Su padre se movió, incómodo. Era evidente que aquella situación le resultaba aún más dolorosa que a Henry.

—No es tan sencillo, Henry. No se es lesbiana de nacimiento. En fin, puede ocurrir, pero no siempre. Y las cosas no son blancas o negras. A veces pasan años hasta que las personas se dan cuenta de que se sienten atraídas por gente de su propio sexo.

—Sí, pero mamá ha tenido hijos —repitió Henry porque la explicación no le resultaba convincente.

Su padre esbozó una pálida sonrisa.

—No es tan difícil tener hijos —afirmó, y la sonrisa desapareció—. Me temo que no hay ninguna duda. Martha y Anaïs… Martha y Anaïs… —Parecía a punto de llorar.

—¿Cómo puedes estar tan seguro? —insistió Henry.

Su padre se lo contó.

* * *

En cuestiones de negocios se podía saber qué hora era si se trataba del bueno de Tim Atherton. Si decía que llegaba a las nueve, llegaba a las nueve. Si decía que iba salir media hora, se podía contar con que volvería al cabo de treinta minutos, ni un minuto antes, ni un minuto después. El día anterior había anunciado que regresaría a las cinco a la oficina, pero la cita que tenía planeada se había suspendido debido a una emergencia, y como no había motivos para no volver al despacho, regresó un poco antes de las tres.

La oficina estaba en uno de esos altos edificios que los promotores inmobiliarios habían construido en Inglaterra en los años ochenta. La empresa de Tim ocupaba la tercera planta completa. Cuando el señor Atherton entró, el portero esbozó un saludo, y la recepcionista de la planta baja le dedicó una bonita sonrisa. A los visitantes ocasionales se les entregaba una etiqueta de identificación que servía como pase de seguridad, pero Tim se dirigió directamente a los ascensores.

Tuvo que esperar un poco a que bajase uno, y subió él solo. Se tardaba unos cincuenta segundos en llegar al tercer piso. Tim salió a la recepción de la empresa Newton-Sorsen y saludó a Muriel, que le informó de que su esposa acababa de llegar y que estaba en su despacho. Tim no esperaba la visita de Martha, pero a veces ella pasaba a verlo cuando iba de compras. Naturalmente, Anaïs le habría dicho que él estaría ausente hasta las cinco, pues no se había molestado en llamar para decir que la reunión se había suspendido. Pero tal vez encontrase a Martha antes de que se fuera.

Recorrió el alfombrado pasillo que conducía a su despacho. En ese momento apareció Jim Handley en una puerta y lo abordó para preguntarle por la nueva presentación. Cuando acabó de hablar con Jim y de recorrer el trecho restante, eran las tres y siete minutos.

Para llegar a su despacho tenía que atravesar el despachito en el que Anaïs Ward montaba guardia, como hacen casi todas las secretarias con sus jefes. Le sorprendió un poco, pero sólo un poco, no encontrar a Anaïs ante su mesa: podía haber ido a la máquina de café que estaba al final del pasillo o al cuarto de baño. Le resultó más sorprendente que Martha tampoco estuviese allí. Tendría que haberla encontrado si hubiera bajado en el ascensor, aunque quizás hubiese bajado por la escalera de servicio; a veces la utilizaba para hacer ejercicio.

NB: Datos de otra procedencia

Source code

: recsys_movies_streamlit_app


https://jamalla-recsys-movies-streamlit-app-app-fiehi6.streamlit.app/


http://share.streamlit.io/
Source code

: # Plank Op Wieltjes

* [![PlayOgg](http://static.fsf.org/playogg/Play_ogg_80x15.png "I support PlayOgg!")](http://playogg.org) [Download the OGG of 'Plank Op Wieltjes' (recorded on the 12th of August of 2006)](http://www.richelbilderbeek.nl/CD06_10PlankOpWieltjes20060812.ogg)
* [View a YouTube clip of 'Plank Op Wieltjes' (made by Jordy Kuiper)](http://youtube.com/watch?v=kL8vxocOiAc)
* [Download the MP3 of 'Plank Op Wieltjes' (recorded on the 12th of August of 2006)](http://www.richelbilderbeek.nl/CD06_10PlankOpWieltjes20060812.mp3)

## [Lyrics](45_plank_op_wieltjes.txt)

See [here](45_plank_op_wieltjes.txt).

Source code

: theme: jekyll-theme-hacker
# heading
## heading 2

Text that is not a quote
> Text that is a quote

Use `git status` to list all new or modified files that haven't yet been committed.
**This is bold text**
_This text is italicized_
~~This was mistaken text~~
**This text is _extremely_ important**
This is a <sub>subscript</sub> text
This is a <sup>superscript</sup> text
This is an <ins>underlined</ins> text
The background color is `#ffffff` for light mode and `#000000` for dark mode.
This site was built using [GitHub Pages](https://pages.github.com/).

Tim cerraba su despacho con llave cuando no estaba en él, pues tenía ciertos documentos importantes; así que sacó las llaves del bolsillo y atravesó la oficina de Anaïs. Tardó un segundo, dos como mucho, en introducir la llave en la cerradura y abrir la puerta. Su esposa y su secretaria estaban dentro. Sobresaltadas, se separaron al oír la puerta. Se estaban besando.

—Tal vez fuera sólo… bueno, algo cariñoso —sugirió Henry con el estómago revuelto—. Las mujeres se besan continuamente.

—No era sólo un gesto cariñoso —repuso Tim con firmeza.

—¿Y no lo supiste hasta ayer? —le preguntó Henry, después de una pausa.

* * *

Estaban a punto de divorciarse. A Henry no se le ocurría otra posibilidad después de lo que su padre le había contado. Lo más gracioso era que él en ningún momento había dicho ni una palabra sobre divorcio, o sobre marcharse, separarse o algo por el estilo, aunque tal vez la situación cambiara cuando sus padres hablasen por la noche. Evidentemente, Henry no podía pasar por alto lo que había sucedido, a menos que su madre se curara, como él esperaba, pero ¿acaso se puede curar alguien de ser lesbiana? Henry sintió que se ahogaba al meterse en semejantes honduras.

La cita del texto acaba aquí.